# Flashcart for a 8yrs. child



## Ritsuki (Aug 4, 2010)

A friend of my brother asked me to order a flashcart for his son, who is 8 yrs. old. I'd like to give him a good flashcart, not too complicated, but not too childlish too, with a very intuitive GUI (he's capable of using USB and Backup Loaders on Wii, so I don't think that a flashcart will be a problem.) I know he won't use cheat codes or Real Time saves, so that's not necessary. My first choice was Supercard DSONEi.
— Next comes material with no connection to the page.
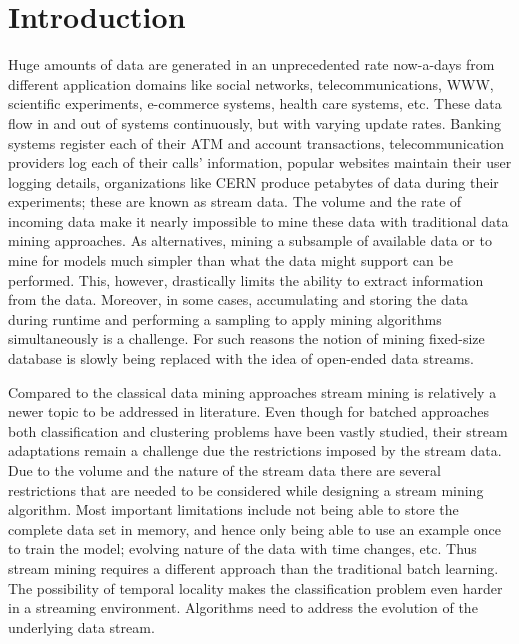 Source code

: \chapter{Introduction}
\label{chp:intro}
Huge amounts of data are generated in an unprecedented rate now-a-days from different application domains like social networks, telecommunications, WWW, scientific experiments, e-commerce systems, health care systems, etc. These data flow in and out of systems continuously, but with varying update rates. Banking systems register each of their ATM and account transactions, telecommunication providers log each of their calls' information, popular websites maintain their user logging details, organizations like CERN produce petabytes of data during their experiments; these are known as stream data. The volume and the rate of incoming data make it nearly impossible to mine these data with traditional data mining approaches. As alternatives, mining a subsample of available data or to mine for models much simpler than what the data might support can be performed. This, however, drastically limits the ability to extract information from the data. Moreover, in some cases, accumulating and storing the data during runtime and performing a sampling to apply mining algorithms simultaneously is a challenge. For such reasons the notion of mining fixed-size database is slowly being replaced with the idea of open-ended data streams.

Compared to the classical data mining approaches stream mining is relatively a newer topic to be addressed in literature. Even though for batched approaches both classification and clustering problems have been vastly studied, their stream adaptations remain a challenge due the restrictions imposed by the stream data. Due to the volume and the nature of the stream data there are several restrictions that are needed to be considered while designing a stream mining algorithm. Most important limitations include not being able to store the complete data set in memory, and hence only being able to use an example once to train the model; evolving nature of the data with time changes, etc. Thus stream mining requires a different approach than the traditional batch learning. The possibility of temporal locality makes the classification problem even harder in a streaming environment. Algorithms need to address the evolution of the underlying data stream.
I would say that the most important points are :

- An intuitive GUI, he must be able to use it without his father
- A good compatibility with games and good support (firmware updates,...)


Thanks in advance

P.S. : I forgot to tell that he needs a DSi compatible cart.
P.S. : He is really 8yrs. old. I made a typo in the title


----------



## Mantis41 (Aug 4, 2010)

I put DScovered on my son's (6) acekard. He loves being able to select games by clicking on the cover.


----------



## Ritsuki (Aug 4, 2010)

Is DSCovered compatible with other flashcart ? Is it possible to boot directly on DSCovered on Acekard or SCDS1 ?


----------



## Fudge (Aug 4, 2010)

Since were talking about DScovered, does it work with retail games?


----------



## Ritsuki (Aug 4, 2010)

I think I'll go for the Acekard. It'll give me some experience with a new card, and I'll be sure there'll be no problem with AKAIO.


----------



## Mantis41 (Aug 4, 2010)

Yes you can boot directly to dscovered.
Yes it runs retail games.
Yes it does run on various firmwares. I have used it with akAIO, Wood and YSMenu. I believe there are others.
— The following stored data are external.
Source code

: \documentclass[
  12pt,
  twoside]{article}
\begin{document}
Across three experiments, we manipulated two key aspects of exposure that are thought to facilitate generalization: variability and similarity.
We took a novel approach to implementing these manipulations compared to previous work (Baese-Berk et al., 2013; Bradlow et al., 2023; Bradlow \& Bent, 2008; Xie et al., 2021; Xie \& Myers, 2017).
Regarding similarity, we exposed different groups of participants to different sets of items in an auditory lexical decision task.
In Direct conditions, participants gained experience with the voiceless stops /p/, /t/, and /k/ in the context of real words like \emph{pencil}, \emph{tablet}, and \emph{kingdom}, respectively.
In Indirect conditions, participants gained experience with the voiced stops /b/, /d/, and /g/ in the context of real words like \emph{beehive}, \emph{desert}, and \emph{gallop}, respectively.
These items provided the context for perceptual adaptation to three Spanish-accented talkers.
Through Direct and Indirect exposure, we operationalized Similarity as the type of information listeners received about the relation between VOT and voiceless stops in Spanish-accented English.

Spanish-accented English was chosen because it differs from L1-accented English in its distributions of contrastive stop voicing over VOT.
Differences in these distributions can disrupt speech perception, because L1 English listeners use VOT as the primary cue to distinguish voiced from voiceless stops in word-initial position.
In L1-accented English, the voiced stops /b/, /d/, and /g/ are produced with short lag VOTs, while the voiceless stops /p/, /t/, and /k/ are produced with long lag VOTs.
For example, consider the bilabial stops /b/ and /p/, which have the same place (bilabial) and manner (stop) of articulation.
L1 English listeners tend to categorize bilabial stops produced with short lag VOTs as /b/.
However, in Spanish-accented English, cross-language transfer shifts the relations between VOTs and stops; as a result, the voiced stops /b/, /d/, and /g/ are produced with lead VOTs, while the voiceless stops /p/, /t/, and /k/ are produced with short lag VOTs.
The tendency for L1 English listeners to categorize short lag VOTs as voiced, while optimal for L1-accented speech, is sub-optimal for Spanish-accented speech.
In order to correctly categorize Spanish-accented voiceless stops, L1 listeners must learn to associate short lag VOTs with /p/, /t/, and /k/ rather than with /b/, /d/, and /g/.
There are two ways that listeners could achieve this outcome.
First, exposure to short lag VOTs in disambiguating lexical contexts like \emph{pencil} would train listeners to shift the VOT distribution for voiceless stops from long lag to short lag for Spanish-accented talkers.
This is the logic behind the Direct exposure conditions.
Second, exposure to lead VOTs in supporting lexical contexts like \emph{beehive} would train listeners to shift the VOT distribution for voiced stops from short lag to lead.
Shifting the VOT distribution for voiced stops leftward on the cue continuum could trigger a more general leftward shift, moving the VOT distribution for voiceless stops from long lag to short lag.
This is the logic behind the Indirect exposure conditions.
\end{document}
Whatever firmware you have will still be running in the background. If you have it set up properly you can switch backwards and forwards from dscovered to the firmware.

I find dscovered easy to set up but I guess if you have never used it before certain aspects could be tricky. 
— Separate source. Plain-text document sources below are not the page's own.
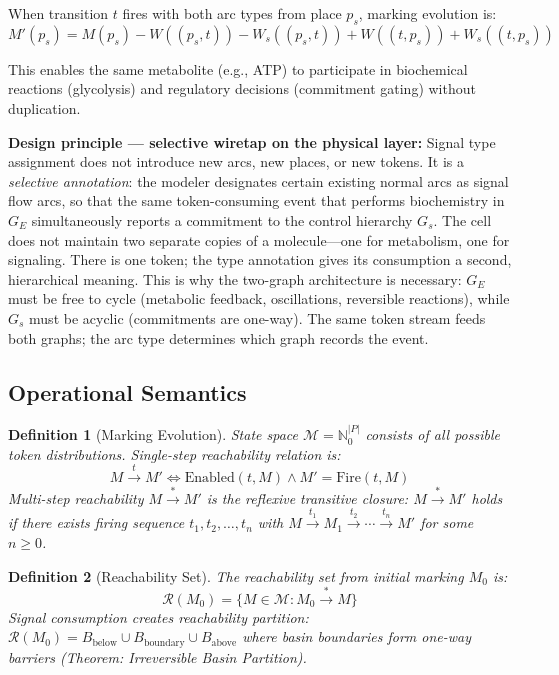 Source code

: \documentclass[10pt,letterpaper]{article}
\newtheorem{definition}{Definition}
\begin{document}
When transition $t$ fires with both arc types from place $p_s$, marking evolution is:
\begin{equation}
M'(p_s) = M(p_s) - W((p_s,t)) - W_s((p_s,t)) + W((t,p_s)) + W_s((t,p_s))
\end{equation}

This enables the same metabolite (e.g., ATP) to participate in biochemical reactions (glycolysis) and regulatory decisions (commitment gating) without duplication.

\textbf{Design principle --- selective wiretap on the physical layer:} Signal type assignment does not introduce new arcs, new places, or new tokens. It is a \textit{selective annotation}: the modeler designates certain existing normal arcs as signal flow arcs, so that the same token-consuming event that performs biochemistry in $G_E$ simultaneously reports a commitment to the control hierarchy $G_s$. The cell does not maintain two separate copies of a molecule---one for metabolism, one for signaling. There is one token; the type annotation gives its consumption a second, hierarchical meaning. This is why the two-graph architecture is necessary: $G_E$ must be free to cycle (metabolic feedback, oscillations, reversible reactions), while $G_s$ must be acyclic (commitments are one-way). The same token stream feeds both graphs; the arc type determines which graph records the event.

\subsection{Operational Semantics}

\begin{definition}[Marking Evolution]
State space $\mathcal{M} = \mathbb{N}_0^{|P|}$ consists of all possible token distributions. Single-step reachability relation is:
\begin{equation}
M \xrightarrow{t} M' \iff \text{Enabled}(t, M) \wedge M' = \text{Fire}(t, M)
\end{equation}
Multi-step reachability $M \xrightarrow{*} M'$ is the reflexive transitive closure: $M \xrightarrow{*} M'$ holds if there exists firing sequence $t_1, t_2, \ldots, t_n$ with $M \xrightarrow{t_1} M_1 \xrightarrow{t_2} \cdots \xrightarrow{t_n} M'$ for some $n \geq 0$.
\end{definition}

\begin{definition}[Reachability Set]
The reachability set from initial marking $M_0$ is:
\begin{equation}
\mathcal{R}(M_0) = \{M \in \mathcal{M} : M_0 \xrightarrow{*} M\}
\end{equation}
Signal consumption creates reachability partition: $\mathcal{R}(M_0) = B_{\text{below}} \cup B_{\text{boundary}} \cup B_{\text{above}}$ where basin boundaries form one-way barriers (Theorem: Irreversible Basin Partition).
\end{definition}
\end{document}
My 6year old has been using it for ages and has not managed to break it. Sometimes he ends up with 10 of one cover set as a favorite but I think he has figured out how to fix that himself now as his favorites seem to keep changing.


----------



## Hakoda (Aug 4, 2010)

Being a young child, he may start messing with the Start Menu of the AKAIO GUI which has options to change settings and delete games. I suggest visiting the AKAIO Wiki and looking at the GlobalSettings.ini section for the command on how to lock the Start menu option entirely. Note that GlobalSettings.ini is not generated until after the launch AKAIO at least once.


----------



## Ritsuki (Aug 4, 2010)

Thanks for all your advices ! Just ordered the cart on Shoptemp, hope it will arrive soon


----------



## Deleted-236924 (Aug 5, 2010)

Hakoda said:
			
		

> Being a young child, he may start messing with the Start Menu of the AKAIO GUI which has options to change settings and delete games. I suggest visiting the AKAIO Wiki and looking at the GlobalSettings.ini section for the command on how to lock the Start menu option entirely. Note that GlobalSettings.ini is not generated until after the launch AKAIO at least once.


He is 8 years old, I would assume he would know that the "Delete" option does.


----------



## Bluestainedroses (Aug 5, 2010)

Any flashcart should do it, i mean my 4 year old sister can use a flashcart fine, when she wants it brighter or darker she knows how to put the settings that way and stuff. Kids learn really fast these days.


----------



## Deleted User (Aug 5, 2010)

DSCovered + AceKard. But you will need to configure DSCovered first, and I never did that because I felt that it was too complicated for me to configure.


----------



## Ritsuki (Aug 11, 2010)

Just received the Acekard, and waw. It looks like it's a pretty good flashcart. I'm kind of jealous of this kid 
	

	
	
		
		

		
		
	


	




 Just installed and configured DSCovered. I'll maybe use it for my SCDS2. I ordered the flashcart with the premium flashing service, and I'm really surprised by the quality of the work ! An awesome selection of homebrews (I didn't know there was a facebook for DS homebrew !), already updated with latest AKAIO. I'm really pleased 
	

	
	
		
		

		
		
	


	




 Thanks to Shoptemp and everyone for your answers


----------



## RupeeClock (Aug 11, 2010)

Ritsuki said:
			
		

> Just received the Acekard, and waw. It looks like it's a pretty good flashcart. I'm kind of jealous of this kid
> 
> 
> 
> ...



Maybe you can install DSCovered as a DStwo plugin, so you can still use your regular DStwo EOS menu.


----------



## N4RU70 FR34K (Aug 11, 2010)

What is DScovered and nice avatar RupeeClock?


----------



## RupeeClock (Aug 11, 2010)

NarutoFreak said:
			
		

> What is DScovered and nice avatar RupeeClock?


Thanks, made the avatar myself using Dolphin emulator.

This is DScovered, it's essentially coverflow for your DS games and homebrew.


----------



## Ritsuki (Aug 11, 2010)

RupeeClock said:
			
		

> Ritsuki said:
> 
> 
> 
> ...



In fact, I was thinking about replacing the dstwo.nds file by DSCovered, and then create a cover for dsgame.nds in order to access to EOS menu (just like for the AceKard)


----------